Last night’s 4-0 victory over Stoke City wasn’t a mind-blowing performance, but was a vitally important victory for the Reds, to bounce back from defeat on the opening day of the season.
The performance of Glen Johnson in particular caught the eye of the Kop as he dazzled on his home debut on the right hand side.
Johnson’s awareness and acceleration are the best qualities of his game and the wings are something Liverpool have struggled with for many years now. However this 24-year-old England international may be the solution we have been craving for.
With a burst of pace to come in from the right and cleverly toe-poke the ball past the on-coming Spurs goalkeeper and win the penalty on Sunday, Johnson last night showed further reasons why Rafa Benitez thought his £17.5million price-tag was justified.
He’s got the skills and trickery to puzzle defenders and endure them to a nightmare down the right-wing, which he seems to claim as his own throughout the whole 90 minutes, controlling forward play.
Here’s a first half example of how his explosion of pace and awareness of opportunities on the pitch could give Premier League defenders an awful headache this season.
Jamie Carragher brings the ball out of a very high Liverpool back-line and over to the right side. He spots space for Johnson to run into and picks out a fast-paced through ball for the right-back to run onto.
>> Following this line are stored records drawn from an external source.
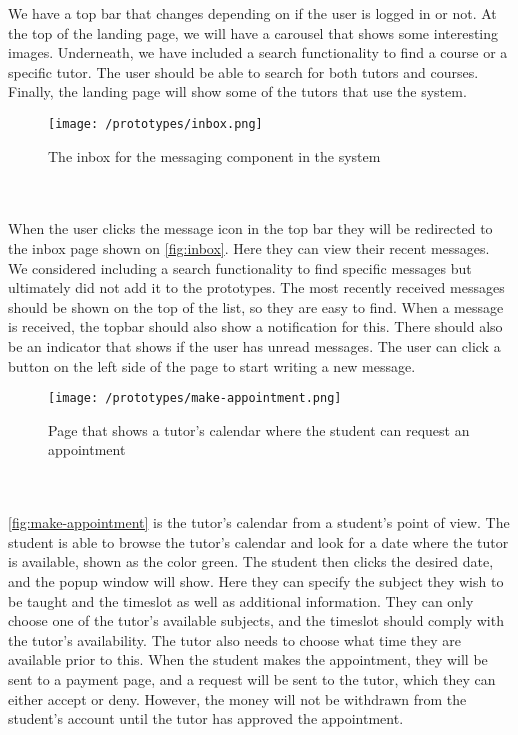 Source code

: We have a top bar that changes depending on if the user is logged in or not. 
At the top of the landing page, we will have a carousel that shows some interesting images.
Underneath, we have included a search functionality to find a course or a specific tutor. 
The user should be able to search for both tutors and courses. 
Finally, the landing page will show some of the tutors that use the system.
 \begin{figure}[]
    \texttt{[image: /prototypes/inbox.png]}
     \caption{The inbox for the messaging component in the system}
     \label{fig:inbox}
 \end{figure}
 \noindent
 \\\\
When the user clicks the message icon in the top bar they will be redirected to the inbox page shown on \autoref{fig:inbox}.
Here they can view their recent messages. 
We considered including a search functionality to find specific messages but ultimately did not add it to the prototypes. 
The most recently received messages should be shown on the top of the list, so they are easy to find. 
When a message is received, the topbar should also show a notification for this. 
There should also be an indicator that shows if the user has unread messages. 
The user can click a button on the left side of the page to start writing a new message. 
 \begin{figure}[]
    \centering
    \texttt{[image: /prototypes/make-appointment.png]}
     \caption{Page that shows a tutor's calendar where the student can request an appointment}
     \label{fig:make-appointment}
 \end{figure}
 \noindent
\\\\
 \autoref{fig:make-appointment} is the tutor's calendar from a student's point of view. 
 The student is able to browse the tutor's calendar and look for a date where the tutor is available, shown as the color green. 
 The student then clicks the desired date, and the popup window will show. 
 Here they can specify the subject they wish to be taught and the timeslot as well as additional information. 
 They can only choose one of the tutor's available subjects, and the timeslot should comply with the tutor's availability. 
 The tutor also needs to choose what time they are available prior to this.
 When the student makes the appointment, they will be sent to a payment page, and a request will be sent to the tutor, which they can either accept or deny.
 However, the money will not be withdrawn from the student's account until the tutor has approved the appointment.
Johnson’s positive run and acceleration away from the defenders opens up space for him on the right side of the box and he has the chance to slide the ball across to Dirk Kuyt who is waiting to pounce in front of goal.
On this occasion, Stoke cleared the danger comfortably from Johnson’s cross, and there were other points in the match where it had seemed he had done all the hard work but his final ball let him down. So there’s still work to be done on his distribution in the final third of the field.
After scoring Liverpool’s second goal of the game a minute before half time with an acrobatic effort from close-range, Johnson showed more flourishes of brilliance and attacking flare down the right side in the second half.
With the Stoke City defenders getting more tired as the game continued, Johnson tormented them with a barrage of strength and pace.
In this example, I’ve illustrated Johnson’s run as he picks up a Yossi Benayoun pass to the right into a very good goalscoring opportunity for himself out of nothing.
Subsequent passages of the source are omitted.